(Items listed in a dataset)
BEGIN
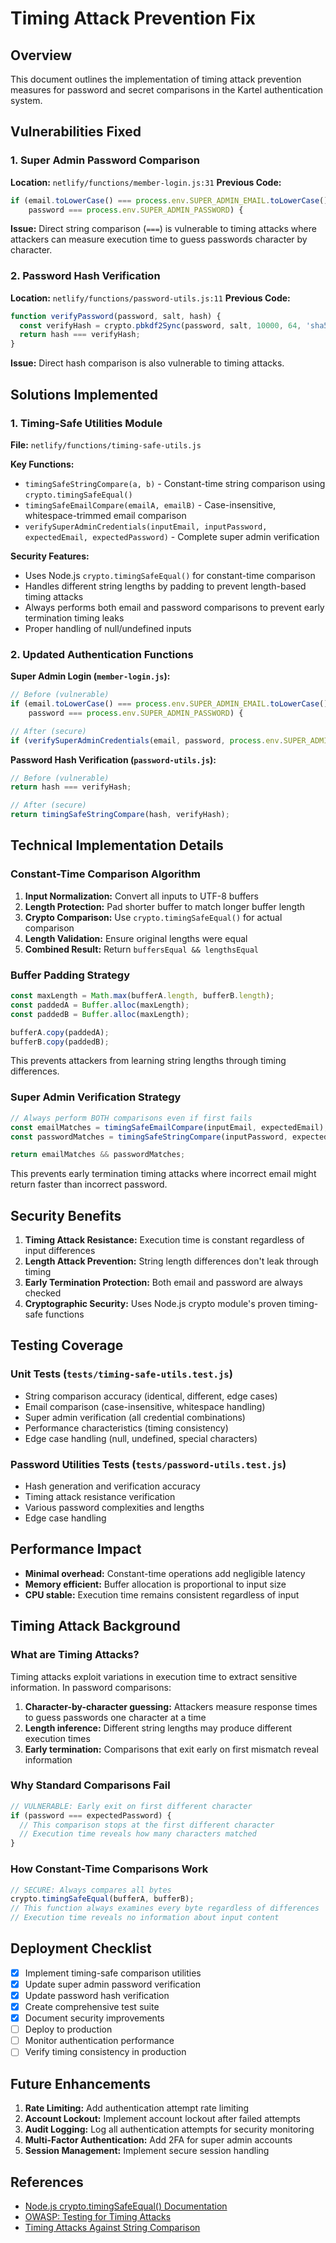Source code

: # Timing Attack Prevention Fix

## Overview

This document outlines the implementation of timing attack prevention measures for password and secret comparisons in the Kartel authentication system.

## Vulnerabilities Fixed

### 1. Super Admin Password Comparison
**Location:** `netlify/functions/member-login.js:31`
**Previous Code:**
```javascript
if (email.toLowerCase() === process.env.SUPER_ADMIN_EMAIL.toLowerCase() && 
    password === process.env.SUPER_ADMIN_PASSWORD) {
```

**Issue:** Direct string comparison (`===`) is vulnerable to timing attacks where attackers can measure execution time to guess passwords character by character.

### 2. Password Hash Verification  
**Location:** `netlify/functions/password-utils.js:11`
**Previous Code:**
```javascript
function verifyPassword(password, salt, hash) {
  const verifyHash = crypto.pbkdf2Sync(password, salt, 10000, 64, 'sha512').toString('hex');
  return hash === verifyHash;
}
```

**Issue:** Direct hash comparison is also vulnerable to timing attacks.

## Solutions Implemented

### 1. Timing-Safe Utilities Module
**File:** `netlify/functions/timing-safe-utils.js`

**Key Functions:**
- `timingSafeStringCompare(a, b)` - Constant-time string comparison using `crypto.timingSafeEqual()`
- `timingSafeEmailCompare(emailA, emailB)` - Case-insensitive, whitespace-trimmed email comparison
- `verifySuperAdminCredentials(inputEmail, inputPassword, expectedEmail, expectedPassword)` - Complete super admin verification

**Security Features:**
- Uses Node.js `crypto.timingSafeEqual()` for constant-time comparison
- Handles different string lengths by padding to prevent length-based timing attacks
- Always performs both email and password comparisons to prevent early termination timing leaks
- Proper handling of null/undefined inputs

### 2. Updated Authentication Functions

**Super Admin Login (`member-login.js`):**
```javascript
// Before (vulnerable)
if (email.toLowerCase() === process.env.SUPER_ADMIN_EMAIL.toLowerCase() && 
    password === process.env.SUPER_ADMIN_PASSWORD) {

// After (secure)
if (verifySuperAdminCredentials(email, password, process.env.SUPER_ADMIN_EMAIL, process.env.SUPER_ADMIN_PASSWORD)) {
```

**Password Hash Verification (`password-utils.js`):**
```javascript
// Before (vulnerable)
return hash === verifyHash;

// After (secure)
return timingSafeStringCompare(hash, verifyHash);
```

## Technical Implementation Details

### Constant-Time Comparison Algorithm

1. **Input Normalization:** Convert all inputs to UTF-8 buffers
2. **Length Protection:** Pad shorter buffer to match longer buffer length
3. **Crypto Comparison:** Use `crypto.timingSafeEqual()` for actual comparison
4. **Length Validation:** Ensure original lengths were equal
5. **Combined Result:** Return `buffersEqual && lengthsEqual`

### Buffer Padding Strategy

```javascript
const maxLength = Math.max(bufferA.length, bufferB.length);
const paddedA = Buffer.alloc(maxLength);
const paddedB = Buffer.alloc(maxLength);

bufferA.copy(paddedA);
bufferB.copy(paddedB);
```

This prevents attackers from learning string lengths through timing differences.

### Super Admin Verification Strategy

```javascript
// Always perform BOTH comparisons even if first fails
const emailMatches = timingSafeEmailCompare(inputEmail, expectedEmail);
const passwordMatches = timingSafeStringCompare(inputPassword, expectedPassword);

return emailMatches && passwordMatches;
```

This prevents early termination timing attacks where incorrect email might return faster than incorrect password.

## Security Benefits

1. **Timing Attack Resistance:** Execution time is constant regardless of input differences
2. **Length Attack Prevention:** String length differences don't leak through timing
3. **Early Termination Protection:** Both email and password are always checked
4. **Cryptographic Security:** Uses Node.js crypto module's proven timing-safe functions

## Testing Coverage

### Unit Tests (`tests/timing-safe-utils.test.js`)
- String comparison accuracy (identical, different, edge cases)
- Email comparison (case-insensitive, whitespace handling)
- Super admin verification (all credential combinations)
- Performance characteristics (timing consistency)
- Edge case handling (null, undefined, special characters)

### Password Utilities Tests (`tests/password-utils.test.js`)
- Hash generation and verification accuracy
- Timing attack resistance verification
- Various password complexities and lengths
- Edge case handling

## Performance Impact

- **Minimal overhead:** Constant-time operations add negligible latency
- **Memory efficient:** Buffer allocation is proportional to input size
- **CPU stable:** Execution time remains consistent regardless of input

## Timing Attack Background

### What are Timing Attacks?
Timing attacks exploit variations in execution time to extract sensitive information. In password comparisons:

1. **Character-by-character guessing:** Attackers measure response times to guess passwords one character at a time
2. **Length inference:** Different string lengths may produce different execution times
3. **Early termination:** Comparisons that exit early on first mismatch reveal information

### Why Standard Comparisons Fail
```javascript
// VULNERABLE: Early exit on first different character
if (password === expectedPassword) {
  // This comparison stops at the first different character
  // Execution time reveals how many characters matched
}
```

### How Constant-Time Comparisons Work
```javascript
// SECURE: Always compares all bytes
crypto.timingSafeEqual(bufferA, bufferB);
// This function always examines every byte regardless of differences
// Execution time reveals no information about input content
```

## Deployment Checklist

- [x] Implement timing-safe comparison utilities
- [x] Update super admin password verification
- [x] Update password hash verification  
- [x] Create comprehensive test suite
- [x] Document security improvements
- [ ] Deploy to production
- [ ] Monitor authentication performance
- [ ] Verify timing consistency in production

## Future Enhancements

1. **Rate Limiting:** Add authentication attempt rate limiting
2. **Account Lockout:** Implement account lockout after failed attempts
3. **Audit Logging:** Log all authentication attempts for security monitoring
4. **Multi-Factor Authentication:** Add 2FA for super admin accounts
5. **Session Management:** Implement secure session handling

## References

- [Node.js crypto.timingSafeEqual() Documentation](https://nodejs.org/api/crypto.html#cryptotimingsafeequala-b)
- [OWASP: Testing for Timing Attacks](https://owasp.org/www-project-web-security-testing-guide/v42/4-Web_Application_Security_Testing/02-Configuration_and_Deployment_Management_Testing/09-Test_Application_Platform_Configuration)
- [Timing Attacks Against String Comparison](https://codahale.com/a-lesson-in-timing-attacks/)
END
## Instructions for the task
Copy the lines from the entries above in which the word "first" appears.

## Response box
// Always perform BOTH comparisons even if first fails
3. **Early termination:** Comparisons that exit early on first mismatch reveal information
// VULNERABLE: Early exit on first different character
  // This comparison stops at the first different character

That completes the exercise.